Which is also why the success of F1 offers a glimpse of both the strengths and weaknesses of new India. At one level, it showcases the dynamism of a nation on the fast track, a country whose soaring ambitions cross geographical boundaries. That the F1 boss, Bernie Ecclestone was desperately keen for India to be on the Grand Prix map is a tribute to India’s growing global importance. But at another level, the craze for international recognition through an F1 event reveals a certain lack of self-esteem, which is sought to be compensated through a heady mix of ersatz glamour and big money.
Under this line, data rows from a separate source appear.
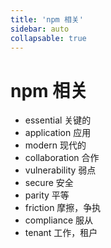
 ```yaml
---
title: 'npm 相关'
sidebar: auto
collapsable: true
---
```

# npm 相关
- essential 关键的
- application 应用
- modern 现代的
- collaboration 合作
- vulnerability 弱点
- secure 安全
- parity  平等
- friction 摩擦，争执
- compliance 服从
- tenant 工作，租户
Maybe, our problem is that we have moved from the bullock cart to the F1 age in a relatively short span of time even while large parts of India are left hanging somewhere in-between. If Greater Noida is at one end of UP, at the other end of the vast state is Gorakhpur where almost 500 children have died of encephalitis because of poor healthcare facilities. When will we see a private-public partnership that builds hospitals in remote corners of UP with the same enthusiasm as an F1 event is organised?